CAN is just a real time certified bus where you send packages with a pay load of 0-8 bytes. The packages are addressed with a from address and the address determines the real time priority. The problem is that, as far as I know, there's no common standard over what goes by what address so a specific sensor in one car could have, say, address 14 while in another car it's address 31.

To make things worse I talked CAN-bus with one guy with a history in the automotive industry and apparently interfacing with a CAN-bus in a vehicle is a bit combersome because not only can the addresses differ, the physical impedances can also differ which means that to be able to interface with the CAN bus in different cars (without making the other CAN devices go into limp home mode because they detect the bus to be fubared) we'd have to either do several versions of the Soliton for different car brands or we'd have to do some kind of dongle that interface the Soliton with a specific brand of CAN bus.

So as far as I can tell a CAN bus on the Soliton would turn out to be an EVnetics-specific CAN bus that wouldn't automatically just interface with your favourite gizmo just because it's stamped with a cool acronym. Odds are that to get your new, fancy Soliton to reuse for example the CAN connected RPM gauge, fuel tank gauge and engine lamp you'd end up having to add some kind of messy CAN to CAN converter and that would mean the whole point with a built in CAN adapter would be lost. A converter like that could as easily be made to convert between Ethernet and CAN, which means that we don't have to add some funky extra connector and electronics to interface to a bus that probably almost noone will use anyway.

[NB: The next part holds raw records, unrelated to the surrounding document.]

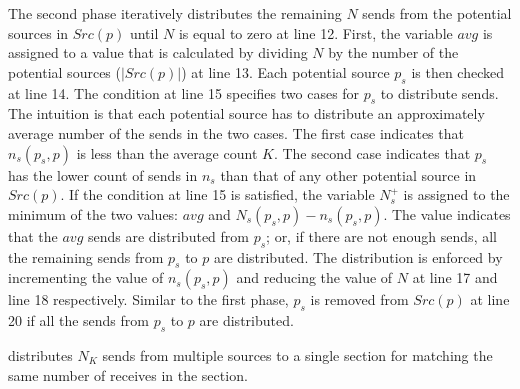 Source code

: The second phase iteratively distributes the remaining $N$ sends from the potential sources in $Src(p)$ until $N$ is equal to zero at line 12. 
First, the variable $avg$ is assigned to a value that is calculated by dividing $N$ by the number of the potential sources ($|Src(p)|$) at line 13. 
Each potential source $p_{s}$ is then checked at line 14. 
The condition at line 15 specifies two cases for $p_{s}$ to distribute sends. The intuition is that each potential source has to distribute an approximately average number of the sends in the two cases. The first case indicates that $n_s(p_{s},p)$ is less than the average count $K$. The second case indicates that $p_{s}$ has the lower count of sends in $n_s$ than that of any other potential source in $Src(p)$. 
If the condition at line 15 is satisfied, the variable $N_s^+$ is assigned to the minimum of the two values: $avg$ and $N_s(p_{s},p)-\mathit{n_s}(p_{s},p)$. The value indicates that the $avg$ sends are distributed from $p_s$; or, if there are not enough sends, all the remaining sends from $p_{s}$ to $p$ are distributed.  
The distribution is enforced by incrementing the value of $n_s(p_{s},p)$ and reducing the value of $N$ at line 17 and line 18 respectively. Similar to the first phase, $p_{s}$ is removed from $Src(p)$ at line 20 if all the sends from $p_{s}$ to $p$ are distributed.  

\begin{lemma}
 distributes $N_K$ sends from multiple sources to a single section for matching the same number of receives in the section.
\label{lemma:distribute}
\end{lemma}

And sure, we could do an Ethernet to CAN adapter for specific cars, but the only way that would be profitable would be if it were for, say, a conversion shop that only convert a specific type of car model and do enough of them to pay for the development time for such an adapter. If I'd guess wildly without having enough facts for a more serious estimation I'd say we're talking a few man months, and that's only for the software...


----------



## valerun (Nov 12, 2010)

Tesseract said:


> Not in the manual - that's for covering the installation and operation of the controller, not any third-party devices no matter how cool/worthy. However, we could, and should, describe this kind of stuff on our website (which is currently being totally redone to not rely on Wix's Flash-based structure).

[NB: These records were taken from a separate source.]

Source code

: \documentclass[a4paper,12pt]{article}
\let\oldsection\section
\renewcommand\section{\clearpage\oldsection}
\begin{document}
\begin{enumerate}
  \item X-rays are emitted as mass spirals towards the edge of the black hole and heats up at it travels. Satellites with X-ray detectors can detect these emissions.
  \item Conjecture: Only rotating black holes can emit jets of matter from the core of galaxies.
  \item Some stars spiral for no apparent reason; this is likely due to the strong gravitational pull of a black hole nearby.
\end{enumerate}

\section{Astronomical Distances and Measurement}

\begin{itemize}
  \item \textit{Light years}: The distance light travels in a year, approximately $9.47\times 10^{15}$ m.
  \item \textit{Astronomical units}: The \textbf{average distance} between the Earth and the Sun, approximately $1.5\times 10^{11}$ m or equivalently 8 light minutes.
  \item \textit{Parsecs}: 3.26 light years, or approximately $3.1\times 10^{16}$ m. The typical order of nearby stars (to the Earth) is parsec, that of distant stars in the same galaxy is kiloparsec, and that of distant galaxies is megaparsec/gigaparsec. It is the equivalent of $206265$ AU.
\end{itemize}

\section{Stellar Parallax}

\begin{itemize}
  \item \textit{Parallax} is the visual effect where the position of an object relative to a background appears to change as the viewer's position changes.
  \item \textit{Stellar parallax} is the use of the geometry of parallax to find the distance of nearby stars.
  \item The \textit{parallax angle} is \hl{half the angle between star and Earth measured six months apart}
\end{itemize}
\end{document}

I would also vote for including a section on third-party apps / gauges / etc. like this into all the marketing materials / product descriptions you post on various EV parts sites. Availability of such gizmos is quite important for a lot of people's purchasing decisions.


----------



## ddmcse (Oct 9, 2008)

Big lesson learned today. Don't even waste you time using windows with the Soliton1. 
I've pulled my hair out many times with the known problem of reloading the web browser. it has happened to me just about every time i try to change a setting.
I was trying to update from 1.3.2 to 1.4 and it just was not going via web page or uploader.exe . Win7 IE? 8 maybe
I don't know why I haven done this before but a simple boot into Linux and using firefox I was updated in a flash . 
It would be worth it to use a Live Linux CD for the update to 1.4 

DD


----------



## Qer (May 7, 2008)

ddmcse said:


> Big lesson learned today. Don't even waste you time using windows with the Soliton1.
> I've pulled my hair out many times with the known problem of reloading the web browser. it has happened to me just about every time i try to change a setting.
> I was trying to update from 1.3.2 to 1.4 and it just was not going via web page or uploader.exe . Win7 IE? 8 maybe


That it's not reliable to upgrade the software through a web browser in Windows is a known problem that, I'm afraid, is impossible to fix by me since it's a bug in Windows network code. The workaround is to use uploader.

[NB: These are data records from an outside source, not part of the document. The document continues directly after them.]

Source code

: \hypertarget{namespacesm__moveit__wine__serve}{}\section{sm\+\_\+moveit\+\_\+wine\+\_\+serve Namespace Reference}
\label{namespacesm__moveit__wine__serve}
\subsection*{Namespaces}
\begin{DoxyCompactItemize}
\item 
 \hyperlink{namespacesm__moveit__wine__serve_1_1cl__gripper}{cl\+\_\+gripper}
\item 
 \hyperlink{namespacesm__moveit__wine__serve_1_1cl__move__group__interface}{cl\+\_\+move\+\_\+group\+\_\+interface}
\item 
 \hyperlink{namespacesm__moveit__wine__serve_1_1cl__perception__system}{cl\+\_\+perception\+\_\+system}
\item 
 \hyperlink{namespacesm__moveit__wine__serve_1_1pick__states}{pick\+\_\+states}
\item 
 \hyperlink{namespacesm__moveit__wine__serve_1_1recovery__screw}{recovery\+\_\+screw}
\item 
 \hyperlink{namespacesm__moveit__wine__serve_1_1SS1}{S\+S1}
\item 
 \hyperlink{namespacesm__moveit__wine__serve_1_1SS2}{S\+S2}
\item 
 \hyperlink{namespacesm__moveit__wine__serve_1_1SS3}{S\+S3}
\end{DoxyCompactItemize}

You're the first I've heard has a problem with uploader or even configuring the controller. I have to ask if you're running something that could possibly interfere with the communication, like a fire wall, virus protection or something else like that and if it helps if you turn those off (or change browser).

What browser(s) did you use, btw?



ddmcse said:


> I don't know why I haven done this before but a simple boot into Linux and using firefox I was updated in a flash .
> It would be worth it to use a Live Linux CD for the update to 1.4


A Macintosh should probably work too. As far as I know only Windows has a problem with the upload through the web interface so, yes, using for example Linux is a perfect legit way of solving the problem for good. 

One of these days I should try my Android phone. Considering Android uses a Linux kernel it should work flawlessly as well. I don't know what those dudes in Redmond has done, but there's something weird going on in Windows network drivers that causes problems that is not present in, for example, Linux.

However, usually it only affects the upload through the browser, configuring is usually not a problem, so if you can give me more info about what you did I can try to take a look at it and see if I can get it a bit more robust.


----------



## rochesterricer (Jan 5, 2011)

Does this happen with all browsers in Windows?


----------



## Tesseract (Sep 27, 2008)

rochesterricer said:


> Does this happen with all browsers in Windows?


No, this is a relatively uncommon problem (as far as we know). For what it's worth, two of our customers said that rebooting the laptop while it remaines connected to the controller (powered on, of course) solved the connection problem.


----------



## rwaudio (May 22, 2008)

rochesterricer said:


> Does this happen with all browsers in Windows?


I've used an XP netbook and a windows 7 laptop to configure and update the Soliton1. I had better luck with Chrome as the browser than IE, but in both cases I had better reliability waiting for the connection before running the browser. On the netbook it would actually tell me when the connection was made with the Soliton by saying I was connected to a network with no internet access.

The logger seems less picky, at least on the netbook because I can open it and have it running all the time, when the network is ready on the Soliton1 I see data update, then I know that I can run the browser to configure it. Remove the connection or turn off the Soliton and the data just stops, but turn it back on and the data resumes by itself. I don't know if this is normal operation or not, but it is observed operation.


----------



## Qer (May 7, 2008)

The logger is so stupid that if it were a human being it wouldn't be able to put on a hat without help. It pretty much put it's fingers in it's ears and shouts out the data to everyone no matter if they want to hear it or not.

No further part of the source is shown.